▶ [Exercise brief]
From the listing below, count the lines that contain the string "scope", then state only that number.

▶ [Records provided]
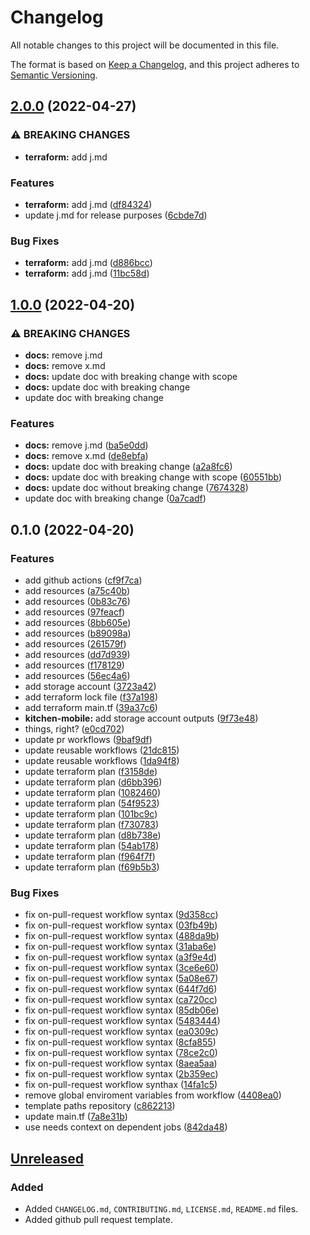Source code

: # Changelog

All notable changes to this project will be documented in this file.

The format is based on [Keep a Changelog](https://keepachangelog.com/en/1.0.0/),
and this project adheres to [Semantic Versioning](https://semver.org/spec/v2.0.0.html).

## [2.0.0](https://github.com/filipefigueredo/blackcats/compare/v1.0.0...v2.0.0) (2022-04-27)


### ⚠ BREAKING CHANGES

* **terraform:** add j.md

### Features

* **terraform:** add j.md ([df84324](https://github.com/filipefigueredo/blackcats/commit/df843247998cfc349163d548ff0416841c4a2e9d))
* update j.md for release purposes ([6cbde7d](https://github.com/filipefigueredo/blackcats/commit/6cbde7d46bb15093871ad3667a7fd8e3f0df11a7))


### Bug Fixes

* **terraform:** add j.md ([d886bcc](https://github.com/filipefigueredo/blackcats/commit/d886bccfd50e4c8f188fc0cf077e13b24479a8d8))
* **terraform:** add j.md ([11bc58d](https://github.com/filipefigueredo/blackcats/commit/11bc58d7d9e13e993df4eaeb6b747aeb6833764b))

## [1.0.0](https://github.com/filipefigueredo/blackcats/compare/v0.1.0...v1.0.0) (2022-04-20)


### ⚠ BREAKING CHANGES

* **docs:** remove j.md
* **docs:** remove x.md
* **docs:** update doc with breaking change with scope
* **docs:** update doc with breaking change
* update doc with breaking change

### Features

* **docs:** remove j.md ([ba5e0dd](https://github.com/filipefigueredo/blackcats/commit/ba5e0dd71f52ee0b9eee15ace58979220a7e69fe))
* **docs:** remove x.md ([de8ebfa](https://github.com/filipefigueredo/blackcats/commit/de8ebfa97e6ac7709e32706a7676a8a05894ca31))
* **docs:** update doc with breaking change ([a2a8fc6](https://github.com/filipefigueredo/blackcats/commit/a2a8fc6233c2f5c4ae0754f0ec5e0c194e0886e5))
* **docs:** update doc with breaking change with scope ([60551bb](https://github.com/filipefigueredo/blackcats/commit/60551bb3456651db17e38bb5c794d8ded27f0443))
* **docs:** update doc without breaking change ([7674328](https://github.com/filipefigueredo/blackcats/commit/7674328b807e81d4f1e792b2201b1355990123d5))
* update doc with breaking change ([0a7cadf](https://github.com/filipefigueredo/blackcats/commit/0a7cadf4baf81dddc53e114b385c60475eebb71a))

## 0.1.0 (2022-04-20)


### Features

* add github actions ([cf9f7ca](https://github.com/filipefigueredo/blackcats/commit/cf9f7ca9a6d1d6631e65e1534e7f9554eac286a0))
* add resources ([a75c40b](https://github.com/filipefigueredo/blackcats/commit/a75c40b6fa22711c6bdc3ce30ee7f37726462a9f))
* add resources ([0b83c76](https://github.com/filipefigueredo/blackcats/commit/0b83c76c9c462000a24e1a89a731d8ed32df8425))
* add resources ([97feacf](https://github.com/filipefigueredo/blackcats/commit/97feacf738269290695139a4eb24a5a3bd15a6c5))
* add resources ([8bb605e](https://github.com/filipefigueredo/blackcats/commit/8bb605e3a8d8329a57c0432c92302aa2d8f4bd51))
* add resources ([b89098a](https://github.com/filipefigueredo/blackcats/commit/b89098a1c5471872fbe5539aa94d132f9655cb58))
* add resources ([261579f](https://github.com/filipefigueredo/blackcats/commit/261579fe979ba006e0ab6cd4c86ef3d7cd1d0ef7))
* add resources ([dd7d939](https://github.com/filipefigueredo/blackcats/commit/dd7d9390db2574adb22f9392ac8aca0305faca17))
* add resources ([f178129](https://github.com/filipefigueredo/blackcats/commit/f1781295a50fd54495caf6434e25e090f42b7a6c))
* add resources ([56ec4a6](https://github.com/filipefigueredo/blackcats/commit/56ec4a677e49e603c1c79d90e5ec6e511e886181))
* add storage account ([3723a42](https://github.com/filipefigueredo/blackcats/commit/3723a42c301941ba4a4457ddc20fb7313bb63222))
* add terraform lock file ([f37a198](https://github.com/filipefigueredo/blackcats/commit/f37a198bdad1e95371eb1b7914f24ad28370f458))
* add terraform main.tf ([39a37c6](https://github.com/filipefigueredo/blackcats/commit/39a37c67709dfc2f327efb052a289a6449381c47))
* **kitchen-mobile:** add storage account outputs ([9f73e48](https://github.com/filipefigueredo/blackcats/commit/9f73e48303f8e2f8955fbd05706fd67a641b73ee))
* things, right? ([e0cd702](https://github.com/filipefigueredo/blackcats/commit/e0cd702071d3b8363125f7e68c81b86fc734cafa))
* update pr workflows ([9baf9df](https://github.com/filipefigueredo/blackcats/commit/9baf9dfde0395792f137be89e053a72068c7f11f))
* update reusable workflows ([21dc815](https://github.com/filipefigueredo/blackcats/commit/21dc8151b3ed203ed523e6f743bc90b8e540b36b))
* update reusable workflows ([1da94f8](https://github.com/filipefigueredo/blackcats/commit/1da94f812f21489d23f3e358c0f61d8fe8246d22))
* update terraform plan ([f3158de](https://github.com/filipefigueredo/blackcats/commit/f3158de037f13681fbd4967dc3790169fe455396))
* update terraform plan ([d6bb396](https://github.com/filipefigueredo/blackcats/commit/d6bb396b4ffe3afb98235f903fedc7619d4d8068))
* update terraform plan ([1082460](https://github.com/filipefigueredo/blackcats/commit/1082460e358118b9e68d05189999e2c517fa3087))
* update terraform plan ([54f9523](https://github.com/filipefigueredo/blackcats/commit/54f9523b9cac287bfcb597b186dfe26a0db50912))
* update terraform plan ([101bc9c](https://github.com/filipefigueredo/blackcats/commit/101bc9c93065d7484f476659ec012254fa5554e9))
* update terraform plan ([f730783](https://github.com/filipefigueredo/blackcats/commit/f730783260f4f840d2d58c3c97f675c46f686ffe))
* update terraform plan ([d8b738e](https://github.com/filipefigueredo/blackcats/commit/d8b738e10feb36220856318f73e7d723fa7934b4))
* update terraform plan ([54ab178](https://github.com/filipefigueredo/blackcats/commit/54ab1785f97d76ebfb257025fb43bc27e98de9e4))
* update terraform plan ([f964f7f](https://github.com/filipefigueredo/blackcats/commit/f964f7fcc9cd8e430162c91a1e93c20efae4a5b6))
* update terraform plan ([f69b5b3](https://github.com/filipefigueredo/blackcats/commit/f69b5b3977e8b08b5f35d86436e5e7cc3aa54a0d))


### Bug Fixes

* fix on-pull-request workflow syntax ([9d358cc](https://github.com/filipefigueredo/blackcats/commit/9d358cc72c34c1ef581f4731305fc28920e1f754))
* fix on-pull-request workflow syntax ([03fb49b](https://github.com/filipefigueredo/blackcats/commit/03fb49b694421154b608c7329d7c5af0235ac148))
* fix on-pull-request workflow syntax ([488da9b](https://github.com/filipefigueredo/blackcats/commit/488da9beff7db811842a40307029de0a959b1b7d))
* fix on-pull-request workflow syntax ([31aba6e](https://github.com/filipefigueredo/blackcats/commit/31aba6e3763932fa262f8150d22fcbddbfd338f2))
* fix on-pull-request workflow syntax ([a3f9e4d](https://github.com/filipefigueredo/blackcats/commit/a3f9e4d40aa37cc5d031074bf3144ff6e6c9e798))
* fix on-pull-request workflow syntax ([3ce6e60](https://github.com/filipefigueredo/blackcats/commit/3ce6e60e9968a8b8db0f182ec29970742a85bc18))
* fix on-pull-request workflow syntax ([5a08e67](https://github.com/filipefigueredo/blackcats/commit/5a08e678bf3a8734d316e6ccbeaa395dc31a1bf7))
* fix on-pull-request workflow syntax ([644f7d6](https://github.com/filipefigueredo/blackcats/commit/644f7d67de86d357510826837d4ba76752f1b57a))
* fix on-pull-request workflow syntax ([ca720cc](https://github.com/filipefigueredo/blackcats/commit/ca720ccd68c13845775395ff79b19f3ed61bbc8b))
* fix on-pull-request workflow syntax ([85db06e](https://github.com/filipefigueredo/blackcats/commit/85db06ec77726442abbd1a269a148169d7b665e7))
* fix on-pull-request workflow syntax ([5483444](https://github.com/filipefigueredo/blackcats/commit/54834448e38045639391c4d0da21a1965c8e1127))
* fix on-pull-request workflow syntax ([ea0309c](https://github.com/filipefigueredo/blackcats/commit/ea0309c3bad7d9865601cf5218c78b7e29c70879))
* fix on-pull-request workflow syntax ([8cfa855](https://github.com/filipefigueredo/blackcats/commit/8cfa855b5fc0bcde977c4e3969d08351b36fde11))
* fix on-pull-request workflow syntax ([78ce2c0](https://github.com/filipefigueredo/blackcats/commit/78ce2c03c2b7773c20e94b64b0b9f09d35ee866c))
* fix on-pull-request workflow syntax ([8aea5aa](https://github.com/filipefigueredo/blackcats/commit/8aea5aa53674604d8b1b90d6e60d95013884d516))
* fix on-pull-request workflow syntax ([2b359ec](https://github.com/filipefigueredo/blackcats/commit/2b359ece390aa0a8695fa974bc58ab00b2f439b2))
* fix on-pull-request workflow synthax ([14fa1c5](https://github.com/filipefigueredo/blackcats/commit/14fa1c5ff49310727df4037a17cb25d58a8f1153))
* remove global enviroment variables from workflow ([4408ea0](https://github.com/filipefigueredo/blackcats/commit/4408ea02b8dcc6492f6d67aae92abdf69bce4040))
* template paths repository ([c862213](https://github.com/filipefigueredo/blackcats/commit/c862213fbd472174303d36dcd80261011e757b2a))
* update main.tf ([7a8e31b](https://github.com/filipefigueredo/blackcats/commit/7a8e31b746e0fe9352f90d30ac92f254e459245c))
* use needs context on dependent jobs ([842da48](https://github.com/filipefigueredo/blackcats/commit/842da48b6cf8645305131b1cf3d2dc7d1de9147b))

## [Unreleased]

### Added

- Added `CHANGELOG.md`, `CONTRIBUTING.md`, `LICENSE.md`, `README.md` files.
- Added github pull request template.

[unreleased]: https://github.com/Nmbrs/demo-tf-multirepo-bdd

▶ [Answer to this task]
2